Luci Harrell is, she and others believe, the first person to attend law school in Georgia while incarcerated. But it wasn’t an easy thing to do.
Over the last two years, she has earned a masters degree in mass communications from South Dakota State University and is currently enrolled in an advanced certificate program in Community Advocacy at SUNY Empire State College.
She joins a growing number of people with first-hand criminal legal system experience who have decided to enter the legal field. And she received advice from Antonio Reza, currently a student at Santa Clara University Law School, on how to choose a law school. He told her to select one that feels right. And that school for her is Atlanta’s John Marshall Law School.
Making the decision to go to law school
Why did Harrell decide to go to law school? “I’ve had the rare chance of having my human rights, constitutional rights and civil rights violated – which is rarer for white people but, sadly, becoming more commonplace on the whole,” she says. “Being contained by a criminal system that snuffs all efforts toward legally resolving rights infringements has inspired me to go to law school.”
Working on her own case and helping others with theirs has also inspired her.
“Working on my own case and having some success with others’ has been inspiring as well. Actively studying and constructing arguments, filing motions and rebuttal briefs while incarcerated has reaffirmed my own capacities, despite the courts’ tendency to dismiss filings made by people in custody representing ourselves,” Harrell says.
In addition, she feels that it’s crucial to have more people who have been imprisoned attend law school.
“Though so many passionate lawyers work diligently to undo the corruption that has come to define daily operations within the criminal system, few really understand what that looks like firsthand,” she says. “So, it’s a necessitated thing that those of us who have been injustice impacted go to law school. Attorneys who know nothing about the PIC (prison industrial complex) – many of the same ones who promote racism and disenfranchisement at various junctures – are always driving the legal field to operate as one of bigotry, exclusion, and elitism. We have to resist that.”
Challenges she faced
The first challenge Harrell faced was the LSAT (Law School Admission Test). The people in charge at the halfway house where she’s currently incarcerated made a special exception for her to go and take the LSAT in person. But studying for it was a big challenge. She used free services like Khan Academy and took weekly practice tests over the months leading up to the day of the test.

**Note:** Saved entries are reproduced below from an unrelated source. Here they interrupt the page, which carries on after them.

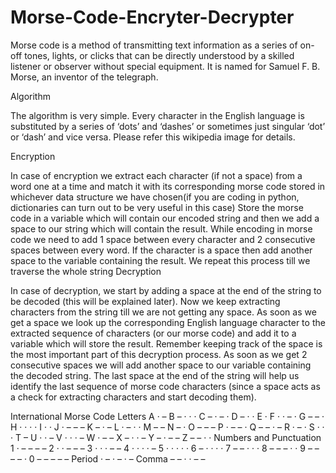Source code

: # Morse-Code-Encryter-Decrypter
Morse code is a method of transmitting text information as a series of on-off tones, lights, or clicks that can be directly understood by a skilled listener or observer without special equipment. It is named for Samuel F. B. Morse, an inventor of the telegraph.

Algorithm

The algorithm is very simple. Every character in the English language is substituted by a series of ‘dots’ and ‘dashes’ or sometimes just singular ‘dot’ or ‘dash’ and vice versa.
Please refer this wikipedia image for details.

Encryption

In case of encryption we extract each character (if not a space) from a word one at a time and match it with its corresponding morse code stored in whichever data structure we have chosen(if you are coding in python, dictionaries can turn out to be very useful in this case)
Store the morse code in a variable which will contain our encoded string and then we add a space to our string which will contain the result.
While encoding in morse code we need to add 1 space between every character and 2 consecutive spaces between every word.
If the character is a space then add another space to the variable containing the result. We repeat this process till we traverse the whole string
Decryption

In case of decryption, we start by adding a space at the end of the string to be decoded (this will be explained later).
Now we keep extracting characters from the string till we are not getting any space.
As soon as we get a space we look up the corresponding English language character to the extracted sequence of characters (or our morse code) and add it to a variable which will store the result.
Remember keeping track of the space is the most important part of this decryption process. As soon as we get 2 consecutive spaces we will add another space to our variable containing the decoded string.
The last space at the end of the string will help us identify the last sequence of morse code characters (since a space acts as a check for extracting characters and start decoding them).

International Morse Code
Letters
A	· –
B	– · · ·
C	– · – ·
D	– · ·
E	·
F	· · – ·
G	– – ·
H	· · · ·
I	· ·
J	· – – –
K	– · –
L	· – · ·
M	– –
N	– ·
O	– – –
P	· – – ·
Q	– – · –
R	· – ·
S	· · ·
T	–
U	· · –
V	· · · –
W	· – –
X	– · · –
Y	– · – –
Z	– – · ·
Numbers and Punctuation
1	· – – – –
2	· · – – –
3	· · · – –
4	· · · · –
5	· · · · ·
6	– · · · ·
7	– – · · ·
8	– – – · ·
9	– – – – ·
0	– – – – –
Period	· – · – · –
Comma	– – · · – –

When she completes law school and is released, Harrell says, “I’d love to work in both the appellate, criminal law side, and to work in civil rights and on policy issues, too.” She‘s prepared for this by coupling her communications background with studies in human services and public policy.
Advice for others
Harrell shares some advice for others who are – or who have been – incarcerated and might be thinking about attending law school.
“It’s extremely difficult but absolutely imperative that more of us study law. The more of us who choose to carve out a way, the easier we can make that process for those who come next,” she says. “Despite what the system tells us, we are tied to our communities and tied to a bigger picture.”
It’s important to be doggedly determined to achieve your goal.
“Know that you are just going to have to make a way for yourself,” Harrell adds. “You have to be persistent and creative, and refuse to accept limitations. Take advantage of what’s going on right now because of COVID. The LSAT Flex allows you to take your test remotely, and many law schools are providing distance learning because of the temporary ABA variant.” (The American Bar Association usually requires its accredited law schools to conduct classes in person. But because of the COVID pandemic, it is allowing schools to conduct all courses virtually for the Fall 2020 term and maybe into spring as well.)
“Get your foot in the door while you can!” she advises.